+++ Recorded information +++

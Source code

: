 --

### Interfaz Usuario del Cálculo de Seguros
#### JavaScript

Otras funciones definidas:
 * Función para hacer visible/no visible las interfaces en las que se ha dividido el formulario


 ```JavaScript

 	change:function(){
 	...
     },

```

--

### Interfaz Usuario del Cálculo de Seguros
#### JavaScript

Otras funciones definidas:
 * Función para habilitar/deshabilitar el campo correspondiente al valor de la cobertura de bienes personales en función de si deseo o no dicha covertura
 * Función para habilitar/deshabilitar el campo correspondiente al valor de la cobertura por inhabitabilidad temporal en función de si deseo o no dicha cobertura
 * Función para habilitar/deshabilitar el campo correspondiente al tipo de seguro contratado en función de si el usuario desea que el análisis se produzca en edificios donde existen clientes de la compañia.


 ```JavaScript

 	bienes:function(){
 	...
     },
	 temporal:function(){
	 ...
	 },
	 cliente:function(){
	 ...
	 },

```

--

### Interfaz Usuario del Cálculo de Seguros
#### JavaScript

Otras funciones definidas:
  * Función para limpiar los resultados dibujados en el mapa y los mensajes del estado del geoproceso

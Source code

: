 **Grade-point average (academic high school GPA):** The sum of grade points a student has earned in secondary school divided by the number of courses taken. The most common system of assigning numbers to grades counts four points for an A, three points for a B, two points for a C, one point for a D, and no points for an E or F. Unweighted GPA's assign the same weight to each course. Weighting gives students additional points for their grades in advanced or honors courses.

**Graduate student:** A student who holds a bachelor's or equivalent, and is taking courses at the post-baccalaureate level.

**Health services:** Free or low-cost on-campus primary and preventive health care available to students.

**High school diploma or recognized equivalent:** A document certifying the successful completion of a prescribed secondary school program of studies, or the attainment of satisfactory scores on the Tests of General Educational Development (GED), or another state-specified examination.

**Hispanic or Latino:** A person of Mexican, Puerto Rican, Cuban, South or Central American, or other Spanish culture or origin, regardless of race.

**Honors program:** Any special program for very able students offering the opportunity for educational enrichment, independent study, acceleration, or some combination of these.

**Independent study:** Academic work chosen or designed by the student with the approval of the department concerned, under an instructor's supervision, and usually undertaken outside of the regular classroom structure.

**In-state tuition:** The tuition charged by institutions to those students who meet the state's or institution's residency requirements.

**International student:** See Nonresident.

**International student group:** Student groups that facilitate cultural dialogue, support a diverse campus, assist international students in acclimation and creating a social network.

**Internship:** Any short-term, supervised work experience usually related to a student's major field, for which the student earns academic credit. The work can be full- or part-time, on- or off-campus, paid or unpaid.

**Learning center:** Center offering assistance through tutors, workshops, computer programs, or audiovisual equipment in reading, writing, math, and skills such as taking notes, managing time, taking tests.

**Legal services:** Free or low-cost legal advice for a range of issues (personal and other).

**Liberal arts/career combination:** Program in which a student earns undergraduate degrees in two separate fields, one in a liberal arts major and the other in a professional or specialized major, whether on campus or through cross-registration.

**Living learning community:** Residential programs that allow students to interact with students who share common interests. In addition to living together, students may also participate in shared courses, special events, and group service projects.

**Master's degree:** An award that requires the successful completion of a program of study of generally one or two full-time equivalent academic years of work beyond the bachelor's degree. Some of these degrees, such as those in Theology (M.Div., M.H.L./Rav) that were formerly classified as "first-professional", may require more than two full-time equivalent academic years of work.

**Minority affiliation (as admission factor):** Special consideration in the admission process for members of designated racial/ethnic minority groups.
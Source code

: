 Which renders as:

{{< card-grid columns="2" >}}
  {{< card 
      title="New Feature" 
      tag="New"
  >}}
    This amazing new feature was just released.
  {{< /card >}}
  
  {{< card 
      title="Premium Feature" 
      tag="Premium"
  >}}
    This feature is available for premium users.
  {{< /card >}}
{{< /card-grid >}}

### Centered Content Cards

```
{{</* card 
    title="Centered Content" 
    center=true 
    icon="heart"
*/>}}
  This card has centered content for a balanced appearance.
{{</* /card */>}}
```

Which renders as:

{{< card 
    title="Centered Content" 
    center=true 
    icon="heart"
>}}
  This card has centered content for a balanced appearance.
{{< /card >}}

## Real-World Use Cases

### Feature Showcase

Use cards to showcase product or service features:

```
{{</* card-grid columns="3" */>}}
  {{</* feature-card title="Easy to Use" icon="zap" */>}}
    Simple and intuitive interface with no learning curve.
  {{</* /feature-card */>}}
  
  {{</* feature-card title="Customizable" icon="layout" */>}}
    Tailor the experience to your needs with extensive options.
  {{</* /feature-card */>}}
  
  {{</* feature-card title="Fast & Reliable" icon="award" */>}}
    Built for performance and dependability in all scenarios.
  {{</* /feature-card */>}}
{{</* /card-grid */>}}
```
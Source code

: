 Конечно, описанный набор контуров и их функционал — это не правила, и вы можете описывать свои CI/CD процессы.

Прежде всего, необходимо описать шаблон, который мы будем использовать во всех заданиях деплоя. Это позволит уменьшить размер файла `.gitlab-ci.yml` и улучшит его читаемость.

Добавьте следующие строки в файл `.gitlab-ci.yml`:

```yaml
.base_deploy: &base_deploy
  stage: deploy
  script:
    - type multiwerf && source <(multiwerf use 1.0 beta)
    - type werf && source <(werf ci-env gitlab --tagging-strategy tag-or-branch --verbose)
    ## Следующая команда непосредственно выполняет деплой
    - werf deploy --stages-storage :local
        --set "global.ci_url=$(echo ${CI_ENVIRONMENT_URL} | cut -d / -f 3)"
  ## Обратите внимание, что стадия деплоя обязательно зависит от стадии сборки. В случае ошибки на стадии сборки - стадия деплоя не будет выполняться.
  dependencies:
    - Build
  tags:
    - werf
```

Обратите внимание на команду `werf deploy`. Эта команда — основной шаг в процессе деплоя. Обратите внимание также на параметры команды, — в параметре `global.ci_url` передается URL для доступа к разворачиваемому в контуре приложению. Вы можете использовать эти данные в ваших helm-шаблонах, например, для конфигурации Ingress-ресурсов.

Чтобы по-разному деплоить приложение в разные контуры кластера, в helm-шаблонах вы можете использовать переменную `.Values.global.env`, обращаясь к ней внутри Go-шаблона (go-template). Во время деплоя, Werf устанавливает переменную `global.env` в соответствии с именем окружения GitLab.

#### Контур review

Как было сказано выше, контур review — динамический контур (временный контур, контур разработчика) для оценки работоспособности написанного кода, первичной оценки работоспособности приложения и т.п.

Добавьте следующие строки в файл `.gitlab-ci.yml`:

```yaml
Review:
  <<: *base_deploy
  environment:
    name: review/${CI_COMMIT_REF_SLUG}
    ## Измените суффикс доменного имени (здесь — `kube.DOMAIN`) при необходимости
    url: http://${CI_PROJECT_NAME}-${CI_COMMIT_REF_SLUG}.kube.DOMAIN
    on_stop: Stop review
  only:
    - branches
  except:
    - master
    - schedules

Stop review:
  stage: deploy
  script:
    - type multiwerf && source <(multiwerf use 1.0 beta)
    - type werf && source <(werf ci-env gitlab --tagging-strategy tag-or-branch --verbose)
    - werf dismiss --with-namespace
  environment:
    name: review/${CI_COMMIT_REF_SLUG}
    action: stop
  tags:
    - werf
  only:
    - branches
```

+++

→ Your task:
For each line above that includes "those", make a copy.

→ Exercise solution:
**In-state tuition:** The tuition charged by institutions to those students who meet the state's or institution's residency requirements.
**Master's degree:** An award that requires the successful completion of a program of study of generally one or two full-time equivalent academic years of work beyond the bachelor's degree. Some of these degrees, such as those in Theology (M.Div., M.H.L./Rav) that were formerly classified as "first-professional", may require more than two full-time equivalent academic years of work.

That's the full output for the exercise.